Once you reach the line containing "# Order that this section will appear in." in the entries below, write out that line and each one after it down to the line containing "beecrowd | 1121", exactly and with nothing added.

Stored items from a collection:
——

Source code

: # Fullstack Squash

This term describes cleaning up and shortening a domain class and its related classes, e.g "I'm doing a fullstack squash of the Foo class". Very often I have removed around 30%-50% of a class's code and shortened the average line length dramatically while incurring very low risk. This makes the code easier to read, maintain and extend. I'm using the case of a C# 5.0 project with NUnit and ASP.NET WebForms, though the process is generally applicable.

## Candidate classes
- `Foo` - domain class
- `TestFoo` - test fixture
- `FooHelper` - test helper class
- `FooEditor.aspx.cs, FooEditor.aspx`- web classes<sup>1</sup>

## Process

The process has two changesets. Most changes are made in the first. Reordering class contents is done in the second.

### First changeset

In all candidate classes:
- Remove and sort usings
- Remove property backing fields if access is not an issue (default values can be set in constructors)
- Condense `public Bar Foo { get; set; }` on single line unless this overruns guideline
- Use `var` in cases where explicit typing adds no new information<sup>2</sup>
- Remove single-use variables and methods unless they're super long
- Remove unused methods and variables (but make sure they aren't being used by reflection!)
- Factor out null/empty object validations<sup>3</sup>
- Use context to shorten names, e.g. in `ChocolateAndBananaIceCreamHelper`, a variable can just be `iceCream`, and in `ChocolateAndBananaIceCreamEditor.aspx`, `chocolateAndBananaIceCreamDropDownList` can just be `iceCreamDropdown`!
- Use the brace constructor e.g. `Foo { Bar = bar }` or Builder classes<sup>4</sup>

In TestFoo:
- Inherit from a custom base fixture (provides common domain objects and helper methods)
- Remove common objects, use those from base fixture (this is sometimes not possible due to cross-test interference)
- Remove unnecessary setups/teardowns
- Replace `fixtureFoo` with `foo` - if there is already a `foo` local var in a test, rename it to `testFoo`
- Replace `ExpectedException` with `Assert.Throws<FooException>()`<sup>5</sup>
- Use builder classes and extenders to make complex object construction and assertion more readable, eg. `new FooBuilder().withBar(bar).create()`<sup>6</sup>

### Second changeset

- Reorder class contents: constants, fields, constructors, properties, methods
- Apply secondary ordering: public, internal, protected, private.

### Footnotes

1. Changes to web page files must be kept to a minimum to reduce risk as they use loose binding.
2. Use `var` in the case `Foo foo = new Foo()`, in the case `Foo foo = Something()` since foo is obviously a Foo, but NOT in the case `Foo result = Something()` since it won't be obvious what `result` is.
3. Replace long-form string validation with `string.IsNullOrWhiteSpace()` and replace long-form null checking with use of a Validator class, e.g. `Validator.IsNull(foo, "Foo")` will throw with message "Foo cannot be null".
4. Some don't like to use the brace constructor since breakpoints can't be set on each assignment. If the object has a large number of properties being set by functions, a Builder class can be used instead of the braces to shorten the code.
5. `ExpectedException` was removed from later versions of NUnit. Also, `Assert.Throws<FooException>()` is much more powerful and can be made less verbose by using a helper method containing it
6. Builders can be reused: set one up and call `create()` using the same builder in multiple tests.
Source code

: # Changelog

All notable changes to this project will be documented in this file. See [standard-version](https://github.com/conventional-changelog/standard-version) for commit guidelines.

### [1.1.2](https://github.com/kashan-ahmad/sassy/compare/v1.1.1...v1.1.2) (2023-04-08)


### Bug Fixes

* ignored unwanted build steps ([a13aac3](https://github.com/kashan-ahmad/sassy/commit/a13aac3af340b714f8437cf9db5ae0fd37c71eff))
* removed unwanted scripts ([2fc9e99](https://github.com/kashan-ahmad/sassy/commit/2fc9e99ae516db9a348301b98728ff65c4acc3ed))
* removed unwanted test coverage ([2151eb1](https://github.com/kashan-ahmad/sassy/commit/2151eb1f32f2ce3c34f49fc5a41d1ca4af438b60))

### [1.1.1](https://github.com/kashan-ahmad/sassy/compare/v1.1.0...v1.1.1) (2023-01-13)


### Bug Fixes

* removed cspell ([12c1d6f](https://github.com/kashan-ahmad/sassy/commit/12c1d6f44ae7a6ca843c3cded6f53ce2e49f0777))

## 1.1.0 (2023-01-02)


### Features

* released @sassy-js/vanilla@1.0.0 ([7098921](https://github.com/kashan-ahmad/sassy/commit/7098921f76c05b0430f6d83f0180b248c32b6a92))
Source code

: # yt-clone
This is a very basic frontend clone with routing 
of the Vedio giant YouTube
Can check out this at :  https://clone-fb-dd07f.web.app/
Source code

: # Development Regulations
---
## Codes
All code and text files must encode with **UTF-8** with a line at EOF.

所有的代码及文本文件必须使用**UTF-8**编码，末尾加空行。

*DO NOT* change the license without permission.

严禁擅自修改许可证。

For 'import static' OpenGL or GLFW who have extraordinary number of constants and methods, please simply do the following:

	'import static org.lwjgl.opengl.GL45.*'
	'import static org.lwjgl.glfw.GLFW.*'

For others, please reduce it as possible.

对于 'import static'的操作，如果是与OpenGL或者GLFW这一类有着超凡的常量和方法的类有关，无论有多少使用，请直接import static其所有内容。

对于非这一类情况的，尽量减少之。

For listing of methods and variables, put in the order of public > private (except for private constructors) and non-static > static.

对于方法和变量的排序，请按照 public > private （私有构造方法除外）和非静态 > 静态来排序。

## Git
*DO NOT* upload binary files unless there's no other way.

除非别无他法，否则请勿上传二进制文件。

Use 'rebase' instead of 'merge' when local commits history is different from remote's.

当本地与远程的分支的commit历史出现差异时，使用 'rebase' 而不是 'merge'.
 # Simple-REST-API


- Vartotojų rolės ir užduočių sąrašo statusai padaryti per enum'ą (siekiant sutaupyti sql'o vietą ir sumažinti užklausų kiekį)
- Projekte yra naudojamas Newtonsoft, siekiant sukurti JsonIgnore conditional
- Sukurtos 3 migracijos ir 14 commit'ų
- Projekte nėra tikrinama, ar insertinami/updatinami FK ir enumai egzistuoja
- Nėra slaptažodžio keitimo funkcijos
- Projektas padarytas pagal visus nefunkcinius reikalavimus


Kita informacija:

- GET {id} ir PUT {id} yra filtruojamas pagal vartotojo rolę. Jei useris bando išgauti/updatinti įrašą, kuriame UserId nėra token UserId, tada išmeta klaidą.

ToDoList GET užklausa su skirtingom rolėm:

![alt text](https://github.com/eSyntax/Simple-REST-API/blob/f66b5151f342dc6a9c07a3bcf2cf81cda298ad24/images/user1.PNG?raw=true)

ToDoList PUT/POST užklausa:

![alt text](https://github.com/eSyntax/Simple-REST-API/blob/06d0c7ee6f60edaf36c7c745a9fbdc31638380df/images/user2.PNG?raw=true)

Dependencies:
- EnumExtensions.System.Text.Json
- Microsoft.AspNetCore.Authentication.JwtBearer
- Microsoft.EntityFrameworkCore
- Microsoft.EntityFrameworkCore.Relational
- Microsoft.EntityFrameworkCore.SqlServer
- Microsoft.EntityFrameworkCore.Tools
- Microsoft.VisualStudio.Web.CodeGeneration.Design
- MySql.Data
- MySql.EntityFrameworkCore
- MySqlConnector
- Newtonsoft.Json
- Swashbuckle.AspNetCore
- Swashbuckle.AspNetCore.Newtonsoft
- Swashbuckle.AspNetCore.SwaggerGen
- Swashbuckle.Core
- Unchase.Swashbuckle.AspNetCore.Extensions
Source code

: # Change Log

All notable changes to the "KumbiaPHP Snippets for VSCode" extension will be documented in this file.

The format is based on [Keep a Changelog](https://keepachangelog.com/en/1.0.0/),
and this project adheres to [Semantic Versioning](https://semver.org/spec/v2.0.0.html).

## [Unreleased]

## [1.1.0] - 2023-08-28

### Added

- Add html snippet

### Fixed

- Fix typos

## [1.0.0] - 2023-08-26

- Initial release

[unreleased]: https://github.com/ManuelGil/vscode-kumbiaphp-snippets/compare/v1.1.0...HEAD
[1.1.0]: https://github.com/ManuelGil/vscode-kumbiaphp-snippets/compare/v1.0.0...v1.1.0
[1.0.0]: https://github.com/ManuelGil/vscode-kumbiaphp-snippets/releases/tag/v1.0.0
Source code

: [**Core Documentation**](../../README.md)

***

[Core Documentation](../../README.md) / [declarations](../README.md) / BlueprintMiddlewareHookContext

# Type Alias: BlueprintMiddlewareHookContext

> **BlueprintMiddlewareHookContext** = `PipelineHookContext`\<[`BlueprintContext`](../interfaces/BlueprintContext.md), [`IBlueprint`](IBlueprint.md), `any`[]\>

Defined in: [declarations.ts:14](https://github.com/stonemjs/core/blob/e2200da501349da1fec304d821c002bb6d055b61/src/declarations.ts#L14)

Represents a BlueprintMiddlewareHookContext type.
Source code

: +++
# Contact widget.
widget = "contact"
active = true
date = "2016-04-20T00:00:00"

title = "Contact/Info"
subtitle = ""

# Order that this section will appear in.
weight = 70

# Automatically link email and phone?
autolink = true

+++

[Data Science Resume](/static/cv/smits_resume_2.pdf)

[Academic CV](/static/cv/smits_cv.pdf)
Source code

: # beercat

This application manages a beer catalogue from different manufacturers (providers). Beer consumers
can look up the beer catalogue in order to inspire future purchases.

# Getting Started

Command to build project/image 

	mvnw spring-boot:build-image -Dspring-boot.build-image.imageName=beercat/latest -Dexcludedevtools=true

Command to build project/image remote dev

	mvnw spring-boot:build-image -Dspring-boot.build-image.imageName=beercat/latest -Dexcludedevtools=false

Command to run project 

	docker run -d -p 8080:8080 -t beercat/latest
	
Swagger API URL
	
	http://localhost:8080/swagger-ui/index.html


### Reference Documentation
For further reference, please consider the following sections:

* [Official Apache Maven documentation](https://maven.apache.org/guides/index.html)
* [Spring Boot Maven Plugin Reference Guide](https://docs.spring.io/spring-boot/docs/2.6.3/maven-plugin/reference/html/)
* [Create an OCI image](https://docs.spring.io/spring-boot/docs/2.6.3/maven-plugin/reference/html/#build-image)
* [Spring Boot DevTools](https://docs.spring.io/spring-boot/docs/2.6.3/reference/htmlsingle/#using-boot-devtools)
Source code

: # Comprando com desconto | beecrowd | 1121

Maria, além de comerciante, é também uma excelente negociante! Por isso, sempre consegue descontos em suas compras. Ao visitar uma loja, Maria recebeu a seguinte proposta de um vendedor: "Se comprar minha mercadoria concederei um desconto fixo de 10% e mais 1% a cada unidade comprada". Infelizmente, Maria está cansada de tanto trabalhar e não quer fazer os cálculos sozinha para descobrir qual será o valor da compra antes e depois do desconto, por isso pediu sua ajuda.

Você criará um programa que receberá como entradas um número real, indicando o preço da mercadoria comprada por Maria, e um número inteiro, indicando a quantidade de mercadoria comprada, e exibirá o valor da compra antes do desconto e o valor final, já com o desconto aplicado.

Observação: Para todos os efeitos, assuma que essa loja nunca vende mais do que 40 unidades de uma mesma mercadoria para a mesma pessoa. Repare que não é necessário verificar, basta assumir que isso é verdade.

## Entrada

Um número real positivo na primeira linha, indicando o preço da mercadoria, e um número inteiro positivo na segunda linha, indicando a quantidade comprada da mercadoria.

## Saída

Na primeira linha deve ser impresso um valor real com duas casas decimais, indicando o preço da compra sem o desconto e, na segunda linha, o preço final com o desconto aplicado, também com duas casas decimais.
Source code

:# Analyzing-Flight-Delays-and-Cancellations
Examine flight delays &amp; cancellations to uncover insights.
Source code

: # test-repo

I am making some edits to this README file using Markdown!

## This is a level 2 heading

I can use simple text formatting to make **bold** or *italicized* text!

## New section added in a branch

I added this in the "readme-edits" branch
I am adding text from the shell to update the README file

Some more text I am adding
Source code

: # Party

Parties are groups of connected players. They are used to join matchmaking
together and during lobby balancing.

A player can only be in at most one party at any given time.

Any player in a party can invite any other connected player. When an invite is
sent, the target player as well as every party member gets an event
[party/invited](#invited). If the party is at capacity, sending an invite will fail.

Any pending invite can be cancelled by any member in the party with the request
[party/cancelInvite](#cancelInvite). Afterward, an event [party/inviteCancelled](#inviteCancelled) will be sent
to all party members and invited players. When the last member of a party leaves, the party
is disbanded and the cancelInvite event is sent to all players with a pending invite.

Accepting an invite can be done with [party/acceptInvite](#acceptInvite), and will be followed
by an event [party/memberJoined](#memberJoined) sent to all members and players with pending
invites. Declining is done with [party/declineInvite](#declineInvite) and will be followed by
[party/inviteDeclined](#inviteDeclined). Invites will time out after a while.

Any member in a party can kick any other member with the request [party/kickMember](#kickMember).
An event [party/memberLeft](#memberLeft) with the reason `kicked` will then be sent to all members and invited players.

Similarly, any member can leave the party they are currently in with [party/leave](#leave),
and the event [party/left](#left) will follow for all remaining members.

——

Task output:
# Order that this section will appear in.
weight = 70

# Automatically link email and phone?
autolink = true

+++

[Data Science Resume](/static/cv/smits_resume_2.pdf)

[Academic CV](/static/cv/smits_cv.pdf)
Source code

: # beercat

This application manages a beer catalogue from different manufacturers (providers). Beer consumers
can look up the beer catalogue in order to inspire future purchases.

# Getting Started

Command to build project/image 

	mvnw spring-boot:build-image -Dspring-boot.build-image.imageName=beercat/latest -Dexcludedevtools=true

Command to build project/image remote dev

	mvnw spring-boot:build-image -Dspring-boot.build-image.imageName=beercat/latest -Dexcludedevtools=false

Command to run project 

	docker run -d -p 8080:8080 -t beercat/latest
	
Swagger API URL
	
	http://localhost:8080/swagger-ui/index.html


### Reference Documentation
For further reference, please consider the following sections:

* [Official Apache Maven documentation](https://maven.apache.org/guides/index.html)
* [Spring Boot Maven Plugin Reference Guide](https://docs.spring.io/spring-boot/docs/2.6.3/maven-plugin/reference/html/)
* [Create an OCI image](https://docs.spring.io/spring-boot/docs/2.6.3/maven-plugin/reference/html/#build-image)
* [Spring Boot DevTools](https://docs.spring.io/spring-boot/docs/2.6.3/reference/htmlsingle/#using-boot-devtools)
Source code

: # Comprando com desconto | beecrowd | 1121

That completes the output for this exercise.